Shorting Japanese 10 Year Government Bond Futures

Foreword

Markets crave certainty, and in a world where heightened volatility and rampant inflation are everywhere, certainty of the truest kind is assigned a premium - our trade idea hinges on that assumption holding true as well as its inverse: when certainties are proven wrong, or markets no longer hold faith in their surety, they become mispriced and dislocated; that is what we are betting on here with our trade as the Japanese central bank has tried to bend one of the fundamental economic truths of modern monetary policy which is that you cannot control the long end of the yield curve, only that of the shorter end.

Investment Rationale

In February of 2016, the Bank of Japan (BOJ) was one of the first central banks to adopt negative interest rate policies (NRP) with the lowering of their policy deposit rate to -0.1%. While doing so, they instituted a slew of new policies and controls to ease them into a negative rate environment, largely only theorized in textbooks previously. One of these such measures is the yield curve control policy which “seeks to control the shape of the Japanese yield curve by pinning short-term rates and the 10-year Japanese government bond yield[ to 0-0.25%]”. The BOJ implemented these policies to deal with the deflationary and stagnating economic environment that had presided for the country’s last 3 decades, this time period has become known as the lost generation.

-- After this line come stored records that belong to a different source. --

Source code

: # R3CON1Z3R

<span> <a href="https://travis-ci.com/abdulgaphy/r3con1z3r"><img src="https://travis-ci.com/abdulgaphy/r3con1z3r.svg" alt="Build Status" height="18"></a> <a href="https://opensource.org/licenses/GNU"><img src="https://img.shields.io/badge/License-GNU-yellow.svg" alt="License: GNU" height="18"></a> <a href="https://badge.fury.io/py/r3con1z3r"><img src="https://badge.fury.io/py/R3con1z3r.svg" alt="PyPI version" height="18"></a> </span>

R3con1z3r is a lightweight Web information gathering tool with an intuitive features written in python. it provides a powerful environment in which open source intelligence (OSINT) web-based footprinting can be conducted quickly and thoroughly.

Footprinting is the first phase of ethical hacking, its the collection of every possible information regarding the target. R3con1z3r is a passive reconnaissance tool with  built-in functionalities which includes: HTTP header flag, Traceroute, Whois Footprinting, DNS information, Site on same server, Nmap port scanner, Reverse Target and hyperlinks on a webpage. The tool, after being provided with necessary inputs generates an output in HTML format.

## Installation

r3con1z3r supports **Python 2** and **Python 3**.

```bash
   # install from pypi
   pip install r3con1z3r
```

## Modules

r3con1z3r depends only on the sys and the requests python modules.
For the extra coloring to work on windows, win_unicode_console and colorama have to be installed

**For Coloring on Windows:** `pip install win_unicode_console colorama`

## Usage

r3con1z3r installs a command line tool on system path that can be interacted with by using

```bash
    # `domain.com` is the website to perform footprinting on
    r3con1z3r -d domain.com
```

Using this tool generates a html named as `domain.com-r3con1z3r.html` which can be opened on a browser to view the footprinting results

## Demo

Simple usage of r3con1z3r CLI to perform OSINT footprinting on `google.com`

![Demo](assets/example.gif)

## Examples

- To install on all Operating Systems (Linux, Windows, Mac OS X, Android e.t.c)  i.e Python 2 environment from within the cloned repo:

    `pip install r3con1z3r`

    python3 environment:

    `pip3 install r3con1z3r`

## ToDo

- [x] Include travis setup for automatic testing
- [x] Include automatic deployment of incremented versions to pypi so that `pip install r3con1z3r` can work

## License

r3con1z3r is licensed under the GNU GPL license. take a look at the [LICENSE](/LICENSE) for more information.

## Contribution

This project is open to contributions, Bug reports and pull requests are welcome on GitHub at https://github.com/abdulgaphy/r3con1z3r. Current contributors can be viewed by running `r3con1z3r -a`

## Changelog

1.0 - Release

Depicted above however is their ‘kinked’ yield curve, which is the unnatural result of their actions given that shorter maturity bonds now have a higher yield than their artificially-pegged 0% to (+ or -) 0.25% 10 year government bond. This has also come at an unsustainable cost, with the BOJ’s balance sheet (below) having almost quintupled over the last decade with the end result of their 10-year JGB peg being that they now own over $4T worth of this security, representing half of the outstanding market.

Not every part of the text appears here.